For a critical point put the system equal to 0.

$$\begin{gathered} x^2-1=0 \\ xy=0 \\ {x}^2=1 \\ x=\pm 1 \\ y=0 \end{gathered}$$

Now, 

$\begin{array}{rcl}\frac{dy}{dx}& =& \frac{xy}{x^2-1}\\ \int \frac{1}{y}dy& =& \int \frac{x^2}{x^2-1}\\ \ln \left|y\right|& =& \frac{1}{2}\ln \left|t\right|+c \left(\text{bysubtitution}\right)\\ \ln \left|y\right|& =& \ln {\left|t\right|}^{\frac{1}{2}}+c\\ y& =& e^c{\left|t\right|}^{\frac{1}{2}}\\ y& =& e^c\sqrt{x^2-1}\end{array}$

Now there are two cases when y > 0 and y < 0 for both cases $x^2-1<0 \mathrm{and} x^2-1>0$ then $\left|x\right|<1 and \left|x\right|>1$

$$\begin{gathered} for y>0,\left|x\right|>1,y=e^c\sqrt{x^2-1} \\ fory>0,\left|x\right|<1,y=e^c\sqrt{1-x^2} \\ fory<0,\left|x\right|>1,y=-e^c\sqrt{x^2-1} \\ fory<0,\left|x\right|<1,y=-e^c\sqrt{1-x^2} \end{gathered}$$
 

The trajectories that possibly lie on semicircles.
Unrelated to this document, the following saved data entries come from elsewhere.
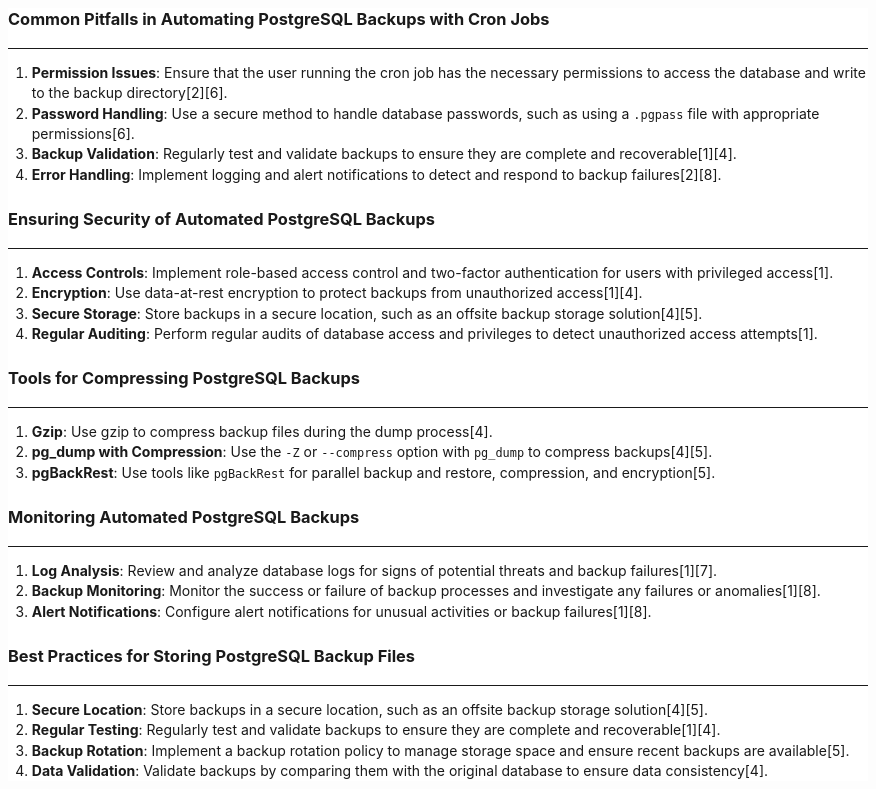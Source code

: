 ### Common Pitfalls in Automating PostgreSQL Backups with Cron Jobs
-------------------------------------------------------------

1. **Permission Issues**: Ensure that the user running the cron job has the necessary permissions to access the database and write to the backup directory[2][6].
2. **Password Handling**: Use a secure method to handle database passwords, such as using a `.pgpass` file with appropriate permissions[6].
3. **Backup Validation**: Regularly test and validate backups to ensure they are complete and recoverable[1][4].
4. **Error Handling**: Implement logging and alert notifications to detect and respond to backup failures[2][8].

### Ensuring Security of Automated PostgreSQL Backups
-------------------------------------------------

1. **Access Controls**: Implement role-based access control and two-factor authentication for users with privileged access[1].
2. **Encryption**: Use data-at-rest encryption to protect backups from unauthorized access[1][4].
3. **Secure Storage**: Store backups in a secure location, such as an offsite backup storage solution[4][5].
4. **Regular Auditing**: Perform regular audits of database access and privileges to detect unauthorized access attempts[1].

### Tools for Compressing PostgreSQL Backups
--------------------------------------------

1. **Gzip**: Use gzip to compress backup files during the dump process[4].
2. **pg_dump with Compression**: Use the `-Z` or `--compress` option with `pg_dump` to compress backups[4][5].
3. **pgBackRest**: Use tools like `pgBackRest` for parallel backup and restore, compression, and encryption[5].

### Monitoring Automated PostgreSQL Backups
--------------------------------------------

1. **Log Analysis**: Review and analyze database logs for signs of potential threats and backup failures[1][7].
2. **Backup Monitoring**: Monitor the success or failure of backup processes and investigate any failures or anomalies[1][8].
3. **Alert Notifications**: Configure alert notifications for unusual activities or backup failures[1][8].

### Best Practices for Storing PostgreSQL Backup Files
---------------------------------------------------

1. **Secure Location**: Store backups in a secure location, such as an offsite backup storage solution[4][5].
2. **Regular Testing**: Regularly test and validate backups to ensure they are complete and recoverable[1][4].
3. **Backup Rotation**: Implement a backup rotation policy to manage storage space and ensure recent backups are available[5].
4. **Data Validation**: Validate backups by comparing them with the original database to ensure data consistency[4].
If we square the equation then

$y^2=e^{2c}(1-x^2)$ 

This will be the equation of circle only if ${\mathit{e}}^{\mathbf{2}\mathbf{c}}\mathbf{=}\mathbf{1}$. Therefore, only two solutions lie on the semicircle, $\mathit{y}\mathbf{=}\sqrt{{\mathbf{x}}^{\mathbf{2}}\mathbf{-}\mathbf{1}}\mathbf{,}\mathit{y}\mathbf{=}\mathbf{-}\sqrt{{\mathbf{x}}^{\mathbf{2}}\mathbf{-}\mathbf{1}}$.

Therefore, it is a circle of radius 1 center at origin the endpoints are$\left(-1,0\right), \left(1,0\right)$.